20 October 2023

National Water Week spotlight series: Jack Mears

National Water Week is making a splash across Australia this week with this year’s theme, ‘United by Water’. Taking place from October 16-22, National Water Week encourages individuals, communities, schools and organisations to be inspired to promote the importance of water.

At BMD, we’re making major waves in the water and wastewater sector which is why we’re excited to shine a spotlight on our people working across our many water projects nationally.

We have a long history of delivering effective and resilient water and wastewater infrastructure projects and our specialist teams work with our clients to offer industry leading technologies and treatment processes.

Meet Jack who is a Senior Project Engineer on the Baldivis Pump Station project in Western Australia. To celebrate National Water Week and BMD’s work within the sector, we took the time to get to know Jack and what he loves about working with wastewater.

Q: What do you enjoy about working on the Baldivis project?

A: Having previously worked predominantly on transport infrastructure projects, building a wastewater pumping station has been a great challenge and has given me a much better appreciation for the complex systems that provide really valuable services. This upgrade will cater for the future development of the rapidly growing suburb.

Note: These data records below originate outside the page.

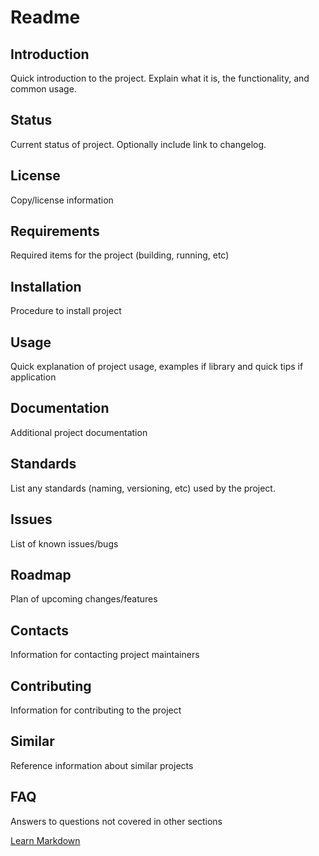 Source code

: # Readme #

## Introduction ##
Quick introduction to the project. Explain what it is, the functionality, and common usage.

## Status ##
Current status of project. Optionally include link to changelog.

## License ##
Copy/license information

## Requirements ##
Required items for the project (building, running, etc)

## Installation ##
Procedure to install project

## Usage ##
Quick explanation of project usage, examples if library and quick tips if application

## Documentation ##
Additional project documentation

## Standards ##
List any standards (naming, versioning, etc) used by the project.

## Issues ##
List of known issues/bugs

## Roadmap ##
Plan of upcoming changes/features

## Contacts ##
Information for contacting project maintainers

## Contributing ##
Information for contributing to the project

## Similar ##
Reference information about similar projects

## FAQ ##
Answers to questions not covered in other sections

[Learn Markdown](https://bitbucket.org/tutorials/markdowndemo)
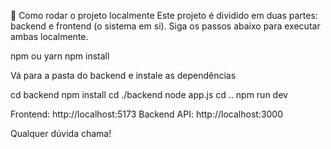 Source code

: 🚀 Como rodar o projeto localmente
Este projeto é dividido em duas partes: backend e frontend (o sistema em si). Siga os passos abaixo para executar ambas localmente.

npm ou yarn
npm install

Vá para a pasta do backend e instale as dependências

cd backend
npm install
cd ./backend
node app.js
cd ..
npm run dev

Frontend: http://localhost:5173
Backend API: http://localhost:3000


Qualquer dúvida chama!
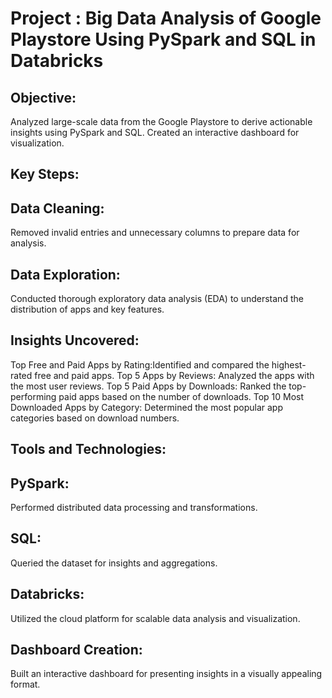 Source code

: # Project : Big Data Analysis of Google Playstore Using PySpark and SQL in Databricks
## Objective:
Analyzed large-scale data from the Google Playstore to derive actionable insights using PySpark and SQL. Created an interactive dashboard for visualization.

## Key Steps:

## Data Cleaning: 
Removed invalid entries and unnecessary columns to prepare data for analysis.
## Data Exploration: 
Conducted thorough exploratory data analysis (EDA) to understand the distribution of apps and key features.
## Insights Uncovered:

Top Free and Paid Apps by Rating:Identified and compared the highest-rated free and paid apps.
Top 5 Apps by Reviews: Analyzed the apps with the most user reviews.
Top 5 Paid Apps by Downloads: Ranked the top-performing paid apps based on the number of downloads.
Top 10 Most Downloaded Apps by Category: Determined the most popular app categories based on download numbers.

## Tools and Technologies:

##  PySpark: 
Performed distributed data processing and transformations.
## SQL:
Queried the dataset for insights and aggregations.
## Databricks:
Utilized the cloud platform for scalable data analysis and visualization.
## Dashboard Creation: 
Built an interactive dashboard for presenting insights in a visually appealing format.

         
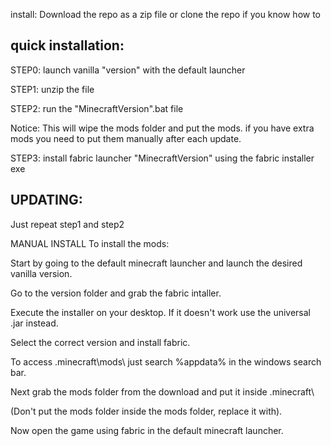 install: Download the repo as a zip file or clone the repo if you know how to


quick installation:
-
STEP0: launch vanilla "version" with the default launcher

STEP1: unzip the file

STEP2: run the "MinecraftVersion".bat file

Notice: This will wipe the mods folder and put the mods. if you have extra mods you need to put them manually after each update.

STEP3: install fabric launcher "MinecraftVersion" using the fabric installer exe


UPDATING:
-
Just repeat step1 and step2

MANUAL INSTALL
To install the mods:

Start by going to the default minecraft launcher and launch the desired vanilla version.

Go to the version folder and grab the fabric intaller.

Execute the installer on your desktop. If it doesn't work use the universal .jar instead.

Select the correct version and install fabric.

To access \.minecraft\mods\ just search %appdata% in the windows search bar.

Next grab the mods folder from the download and put it inside \.minecraft\

(Don't put the mods folder inside the mods folder, replace it with).

Now open the game using fabric in the default minecraft launcher.

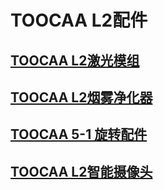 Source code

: ﻿---
sidebar_position: 4
sidebar_label: TOOCAA-L2配件
---
# TOOCAA L2配件
## [TOOCAA L2激光模组](https://wiki.toocaa.com/toocaal2/TOOCAA%20L2%20Accessories/Laser%20Module/)
## [TOOCAA L2烟雾净化器](https://wiki.toocaa.com/toocaal2/TOOCAA%20L2%20Accessories/Smoke%20Purifier/)
## [TOOCAA 5-1 旋转配件](https://wiki.toocaa.com/toocaal2/TOOCAA%20L2%20Accessories/in-1-rotary-for-l2)
## [TOOCAA L2智能摄像头](https://wiki.toocaa.com/toocaal2/TOOCAA%20L2%20Accessories/smart-camera)
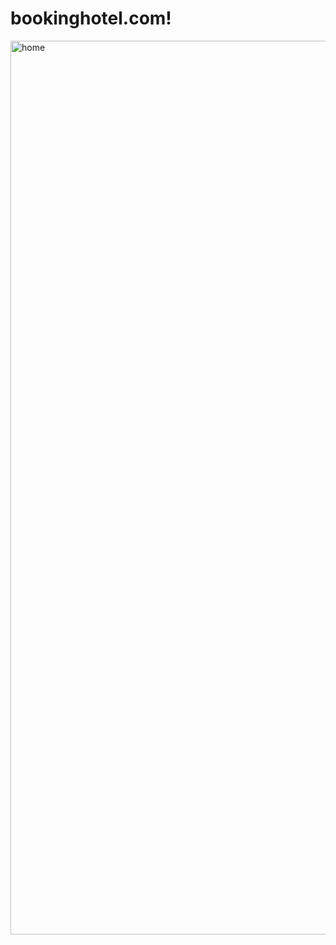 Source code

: # bookinghotel.com!


<img width="1430" alt="home" src="https://user-images.githubusercontent.com/101501275/202896698-1448169c-6441-453b-9f8c-ecee20256c70.png">
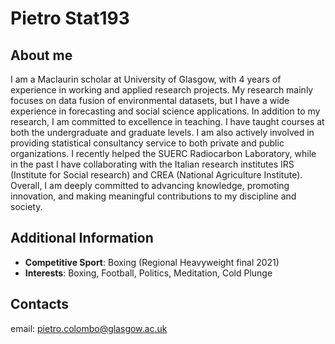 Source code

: # Pietro Stat193

## About me

I am a Maclaurin scholar at University of Glasgow, with 4 years of experience in working and applied research projects.  My research mainly focuses on data fusion of environmental datasets, but I have a wide experience in forecasting and social science applications.
In addition to my research, I am committed to excellence in teaching. I have taught courses at both the undergraduate and graduate levels. I am also actively involved in providing statistical consultancy service to both private and public organizations. I recently helped the SUERC Radiocarbon Laboratory, while in the past I have collaborating with the Italian research institutes IRS (Institute for Social research) and CREA (National Agriculture Institute). 
Overall, I am deeply committed to advancing knowledge, promoting innovation, and making meaningful contributions to my discipline and society.



## Additional Information

- **Competitive Sport**: Boxing (Regional Heavyweight final 2021)
- **Interests**: Boxing, Football, Politics, Meditation, Cold Plunge


## Contacts
  
  email: pietro.colombo@glasgow.ac.uk
  

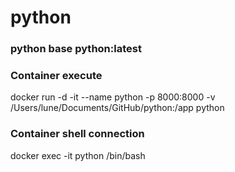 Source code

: # python

### python base python:latest

### Container execute		    
docker run -d -it --name python -p 8000:8000 -v /Users/lune/Documents/GitHub/python:/app python

### Container shell connection
docker exec -it python /bin/bash

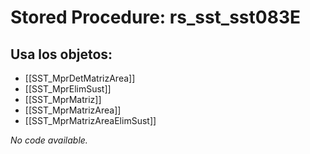 # Stored Procedure: rs_sst_sst083E

## Usa los objetos:
- [[SST_MprDetMatrizArea]]
- [[SST_MprElimSust]]
- [[SST_MprMatriz]]
- [[SST_MprMatrizArea]]
- [[SST_MprMatrizAreaElimSust]]

*No code available.*
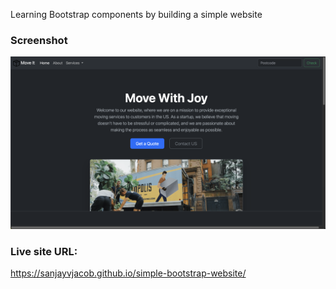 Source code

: Learning Bootstrap components by building a simple website

### Screenshot

![](./screenshot.png)

### Live site URL:

https://sanjayvjacob.github.io/simple-bootstrap-website/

Q: How do you see your role in creating a positive impact in the water sector to ensure the infrastructure is resilient, fit for purpose and considers challenges going forward?

A: This is a key part of our HSEQ excellence which is to ensure that the quality of the product we deliver meets all the required standards, which will see it exceed its design life and cater for further growth.

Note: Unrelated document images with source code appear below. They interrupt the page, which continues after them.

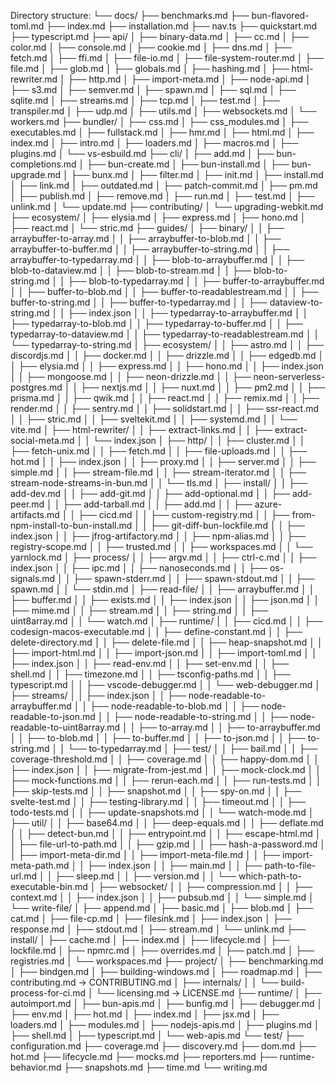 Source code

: Directory structure:
└── docs/
    ├── benchmarks.md
    ├── bun-flavored-toml.md
    ├── index.md
    ├── installation.md
    ├── nav.ts
    ├── quickstart.md
    ├── typescript.md
    ├── api/
    │   ├── binary-data.md
    │   ├── cc.md
    │   ├── color.md
    │   ├── console.md
    │   ├── cookie.md
    │   ├── dns.md
    │   ├── fetch.md
    │   ├── ffi.md
    │   ├── file-io.md
    │   ├── file-system-router.md
    │   ├── file.md
    │   ├── glob.md
    │   ├── globals.md
    │   ├── hashing.md
    │   ├── html-rewriter.md
    │   ├── http.md
    │   ├── import-meta.md
    │   ├── node-api.md
    │   ├── s3.md
    │   ├── semver.md
    │   ├── spawn.md
    │   ├── sql.md
    │   ├── sqlite.md
    │   ├── streams.md
    │   ├── tcp.md
    │   ├── test.md
    │   ├── transpiler.md
    │   ├── udp.md
    │   ├── utils.md
    │   ├── websockets.md
    │   └── workers.md
    ├── bundler/
    │   ├── css.md
    │   ├── css_modules.md
    │   ├── executables.md
    │   ├── fullstack.md
    │   ├── hmr.md
    │   ├── html.md
    │   ├── index.md
    │   ├── intro.md
    │   ├── loaders.md
    │   ├── macros.md
    │   ├── plugins.md
    │   └── vs-esbuild.md
    ├── cli/
    │   ├── add.md
    │   ├── bun-completions.md
    │   ├── bun-create.md
    │   ├── bun-install.md
    │   ├── bun-upgrade.md
    │   ├── bunx.md
    │   ├── filter.md
    │   ├── init.md
    │   ├── install.md
    │   ├── link.md
    │   ├── outdated.md
    │   ├── patch-commit.md
    │   ├── pm.md
    │   ├── publish.md
    │   ├── remove.md
    │   ├── run.md
    │   ├── test.md
    │   ├── unlink.md
    │   └── update.md
    ├── contributing/
    │   └── upgrading-webkit.md
    ├── ecosystem/
    │   ├── elysia.md
    │   ├── express.md
    │   ├── hono.md
    │   ├── react.md
    │   └── stric.md
    ├── guides/
    │   ├── binary/
    │   │   ├── arraybuffer-to-array.md
    │   │   ├── arraybuffer-to-blob.md
    │   │   ├── arraybuffer-to-buffer.md
    │   │   ├── arraybuffer-to-string.md
    │   │   ├── arraybuffer-to-typedarray.md
    │   │   ├── blob-to-arraybuffer.md
    │   │   ├── blob-to-dataview.md
    │   │   ├── blob-to-stream.md
    │   │   ├── blob-to-string.md
    │   │   ├── blob-to-typedarray.md
    │   │   ├── buffer-to-arraybuffer.md
    │   │   ├── buffer-to-blob.md
    │   │   ├── buffer-to-readablestream.md
    │   │   ├── buffer-to-string.md
    │   │   ├── buffer-to-typedarray.md
    │   │   ├── dataview-to-string.md
    │   │   ├── index.json
    │   │   ├── typedarray-to-arraybuffer.md
    │   │   ├── typedarray-to-blob.md
    │   │   ├── typedarray-to-buffer.md
    │   │   ├── typedarray-to-dataview.md
    │   │   ├── typedarray-to-readablestream.md
    │   │   └── typedarray-to-string.md
    │   ├── ecosystem/
    │   │   ├── astro.md
    │   │   ├── discordjs.md
    │   │   ├── docker.md
    │   │   ├── drizzle.md
    │   │   ├── edgedb.md
    │   │   ├── elysia.md
    │   │   ├── express.md
    │   │   ├── hono.md
    │   │   ├── index.json
    │   │   ├── mongoose.md
    │   │   ├── neon-drizzle.md
    │   │   ├── neon-serverless-postgres.md
    │   │   ├── nextjs.md
    │   │   ├── nuxt.md
    │   │   ├── pm2.md
    │   │   ├── prisma.md
    │   │   ├── qwik.md
    │   │   ├── react.md
    │   │   ├── remix.md
    │   │   ├── render.md
    │   │   ├── sentry.md
    │   │   ├── solidstart.md
    │   │   ├── ssr-react.md
    │   │   ├── stric.md
    │   │   ├── sveltekit.md
    │   │   ├── systemd.md
    │   │   └── vite.md
    │   ├── html-rewriter/
    │   │   ├── extract-links.md
    │   │   ├── extract-social-meta.md
    │   │   └── index.json
    │   ├── http/
    │   │   ├── cluster.md
    │   │   ├── fetch-unix.md
    │   │   ├── fetch.md
    │   │   ├── file-uploads.md
    │   │   ├── hot.md
    │   │   ├── index.json
    │   │   ├── proxy.md
    │   │   ├── server.md
    │   │   ├── simple.md
    │   │   ├── stream-file.md
    │   │   ├── stream-iterator.md
    │   │   ├── stream-node-streams-in-bun.md
    │   │   └── tls.md
    │   ├── install/
    │   │   ├── add-dev.md
    │   │   ├── add-git.md
    │   │   ├── add-optional.md
    │   │   ├── add-peer.md
    │   │   ├── add-tarball.md
    │   │   ├── add.md
    │   │   ├── azure-artifacts.md
    │   │   ├── cicd.md
    │   │   ├── custom-registry.md
    │   │   ├── from-npm-install-to-bun-install.md
    │   │   ├── git-diff-bun-lockfile.md
    │   │   ├── index.json
    │   │   ├── jfrog-artifactory.md
    │   │   ├── npm-alias.md
    │   │   ├── registry-scope.md
    │   │   ├── trusted.md
    │   │   ├── workspaces.md
    │   │   └── yarnlock.md
    │   ├── process/
    │   │   ├── argv.md
    │   │   ├── ctrl-c.md
    │   │   ├── index.json
    │   │   ├── ipc.md
    │   │   ├── nanoseconds.md
    │   │   ├── os-signals.md
    │   │   ├── spawn-stderr.md
    │   │   ├── spawn-stdout.md
    │   │   ├── spawn.md
    │   │   └── stdin.md
    │   ├── read-file/
    │   │   ├── arraybuffer.md
    │   │   ├── buffer.md
    │   │   ├── exists.md
    │   │   ├── index.json
    │   │   ├── json.md
    │   │   ├── mime.md
    │   │   ├── stream.md
    │   │   ├── string.md
    │   │   ├── uint8array.md
    │   │   └── watch.md
    │   ├── runtime/
    │   │   ├── cicd.md
    │   │   ├── codesign-macos-executable.md
    │   │   ├── define-constant.md
    │   │   ├── delete-directory.md
    │   │   ├── delete-file.md
    │   │   ├── heap-snapshot.md
    │   │   ├── import-html.md
    │   │   ├── import-json.md
    │   │   ├── import-toml.md
    │   │   ├── index.json
    │   │   ├── read-env.md
    │   │   ├── set-env.md
    │   │   ├── shell.md
    │   │   ├── timezone.md
    │   │   ├── tsconfig-paths.md
    │   │   ├── typescript.md
    │   │   ├── vscode-debugger.md
    │   │   └── web-debugger.md
    │   ├── streams/
    │   │   ├── index.json
    │   │   ├── node-readable-to-arraybuffer.md
    │   │   ├── node-readable-to-blob.md
    │   │   ├── node-readable-to-json.md
    │   │   ├── node-readable-to-string.md
    │   │   ├── node-readable-to-uint8array.md
    │   │   ├── to-array.md
    │   │   ├── to-arraybuffer.md
    │   │   ├── to-blob.md
    │   │   ├── to-buffer.md
    │   │   ├── to-json.md
    │   │   ├── to-string.md
    │   │   └── to-typedarray.md
    │   ├── test/
    │   │   ├── bail.md
    │   │   ├── coverage-threshold.md
    │   │   ├── coverage.md
    │   │   ├── happy-dom.md
    │   │   ├── index.json
    │   │   ├── migrate-from-jest.md
    │   │   ├── mock-clock.md
    │   │   ├── mock-functions.md
    │   │   ├── rerun-each.md
    │   │   ├── run-tests.md
    │   │   ├── skip-tests.md
    │   │   ├── snapshot.md
    │   │   ├── spy-on.md
    │   │   ├── svelte-test.md
    │   │   ├── testing-library.md
    │   │   ├── timeout.md
    │   │   ├── todo-tests.md
    │   │   ├── update-snapshots.md
    │   │   └── watch-mode.md
    │   ├── util/
    │   │   ├── base64.md
    │   │   ├── deep-equals.md
    │   │   ├── deflate.md
    │   │   ├── detect-bun.md
    │   │   ├── entrypoint.md
    │   │   ├── escape-html.md
    │   │   ├── file-url-to-path.md
    │   │   ├── gzip.md
    │   │   ├── hash-a-password.md
    │   │   ├── import-meta-dir.md
    │   │   ├── import-meta-file.md
    │   │   ├── import-meta-path.md
    │   │   ├── index.json
    │   │   ├── main.md
    │   │   ├── path-to-file-url.md
    │   │   ├── sleep.md
    │   │   ├── version.md
    │   │   └── which-path-to-executable-bin.md
    │   ├── websocket/
    │   │   ├── compression.md
    │   │   ├── context.md
    │   │   ├── index.json
    │   │   ├── pubsub.md
    │   │   └── simple.md
    │   └── write-file/
    │       ├── append.md
    │       ├── basic.md
    │       ├── blob.md
    │       ├── cat.md
    │       ├── file-cp.md
    │       ├── filesink.md
    │       ├── index.json
    │       ├── response.md
    │       ├── stdout.md
    │       ├── stream.md
    │       └── unlink.md
    ├── install/
    │   ├── cache.md
    │   ├── index.md
    │   ├── lifecycle.md
    │   ├── lockfile.md
    │   ├── npmrc.md
    │   ├── overrides.md
    │   ├── patch.md
    │   ├── registries.md
    │   └── workspaces.md
    ├── project/
    │   ├── benchmarking.md
    │   ├── bindgen.md
    │   ├── building-windows.md
    │   ├── roadmap.md
    │   ├── contributing.md -> CONTRIBUTING.md
    │   ├── internals/
    │   │   └── build-process-for-ci.md
    │   └── licensing.md -> LICENSE.md
    ├── runtime/
    │   ├── autoimport.md
    │   ├── bun-apis.md
    │   ├── bunfig.md
    │   ├── debugger.md
    │   ├── env.md
    │   ├── hot.md
    │   ├── index.md
    │   ├── jsx.md
    │   ├── loaders.md
    │   ├── modules.md
    │   ├── nodejs-apis.md
    │   ├── plugins.md
    │   ├── shell.md
    │   ├── typescript.md
    │   └── web-apis.md
    └── test/
        ├── configuration.md
        ├── coverage.md
        ├── discovery.md
        ├── dom.md
        ├── hot.md
        ├── lifecycle.md
        ├── mocks.md
        ├── reporters.md
        ├── runtime-behavior.md
        ├── snapshots.md
        ├── time.md
        └── writing.md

Q: What sustainable construction practices and technologies are being utilised to minimise the environmental impact?

A: The project has developed complex temporary works structures which facilitate excavation to the required depths for construction, while also minimising the amount of dewatering required.

Q: What are the main challenges faced on the project?

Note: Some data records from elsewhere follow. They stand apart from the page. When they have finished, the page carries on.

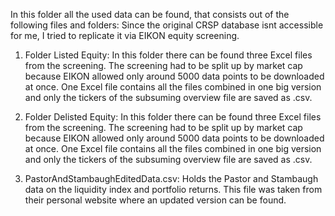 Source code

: In this folder all the used data can be found, that consists out of the following files and folders:
Since the original CRSP database isnt accessible for me, I tried to replicate it via EIKON equity screening.
1) Folder Listed Equity: 
In this folder there can be found three Excel files from the screening. The screening had to be split up by market cap because EIKON allowed only around                       5000 data points to be downloaded at once. One Excel file contains all the files combined in one big version and only the tickers of the subsuming overview file are saved as .csv.

2) Folder Delisted Equity: 
In this folder there can be found three Excel files from the screening. The screening had to be split up by market cap because EIKON allowed only around                       5000 data points to be downloaded at once. One Excel file contains all the files combined in one big version and only the tickers of the subsuming overview file are saved as .csv.

3) PastorAndStambaughEditedData.csv:
Holds the Pastor and Stambaugh data on the liquidity index and portfolio returns. This file was taken from their personal website where an updated version can be found.
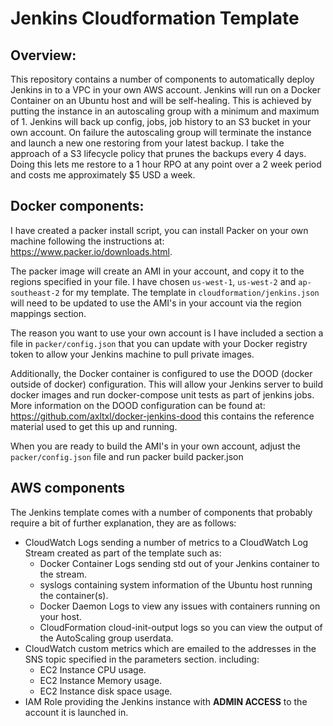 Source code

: # Jenkins Cloudformation Template

## Overview:
This repository contains a number of components to automatically deploy Jenkins in to a VPC in your own AWS account. Jenkins will run on a Docker Container on an Ubuntu host and will be self-healing. This is achieved by putting the instance in an autoscaling group with a minimum and maximum of 1. Jenkins will back up config, jobs, job history to an S3 bucket in your own account. On failure the autoscaling group will terminate the instance and launch a new one restoring from your latest backup. I take the approach of a S3 lifecycle policy that prunes the backups every 4 days. Doing this lets me restore to a 1 hour RPO at any point over a 2 week period and costs me approximately $5 USD a week.

## Docker components:
I have created a packer install script, you can install Packer on your own machine following the instructions at: https://www.packer.io/downloads.html.

The packer image will create an AMI in your account, and copy it to the regions specified in your file. I have chosen `us-west-1`, `us-west-2` and `ap-southeast-2` for my template. The template in `cloudformation/jenkins.json` will need to be updated to use the AMI's in your account via the region mappings section.

The reason you want to use your own account is I have included a section a file in `packer/config.json` that you can update with your Docker registry token to allow your Jenkins machine to pull private images.

Additionally, the Docker container is configured to use the DOOD (docker outside of docker) configuration. This will allow your Jenkins server to build docker images and run docker-compose unit tests as part of jenkins jobs. More information on the DOOD configuration can be found at: https://github.com/axltxl/docker-jenkins-dood this contains the reference material used to get this up and running.

When you are ready to build the AMI's in your own account, adjust the `packer/config.json` file and run packer build packer.json

## AWS components
The Jenkins template comes with a number of components that probably require a bit of further explanation, they are as follows:
* CloudWatch Logs sending a number of metrics to a CloudWatch Log Stream created as part of the template such as:
  * Docker Container Logs sending std out of your Jenkins container to the stream.
  * syslogs containing system information of the Ubuntu host running the container(s).
  * Docker Daemon Logs to view any issues with containers running on your host.
  * CloudFormation cloud-init-output logs so you can view the output of the AutoScaling group userdata.
* CloudWatch custom metrics which are emailed to the addresses in the SNS topic specified in the parameters section. including:
  * EC2 Instance CPU usage.
  * EC2 Instance Memory usage.
  * EC2 Instance disk space usage.
* IAM Role providing the Jenkins instance with **ADMIN ACCESS** to the account it is launched in.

A: By its nature, most water infrastructure is below ground level so many of the challenges involve constructing suitable retaining structures for access and ensuring that the durability of the finished product is protected from any harsh ground conditions to meet the design life requirements.

Q: What advice would you give to aspiring civil construction engineers who are interested in working in this field?

A: Water infrastructure projects are multifaceted and a great opportunity to gain exposure to not only structures, earthworks and pipework but also mechanical and electrical components. They are great for civil engineers to broaden their experience.

Q: How can the community do their part to improve our water supply?

A: I think it’s important to be water conscious at home but also to educate ourselves on the water involved in manufacturing many of the products we purchase so that we are able to make environmentally positive choices.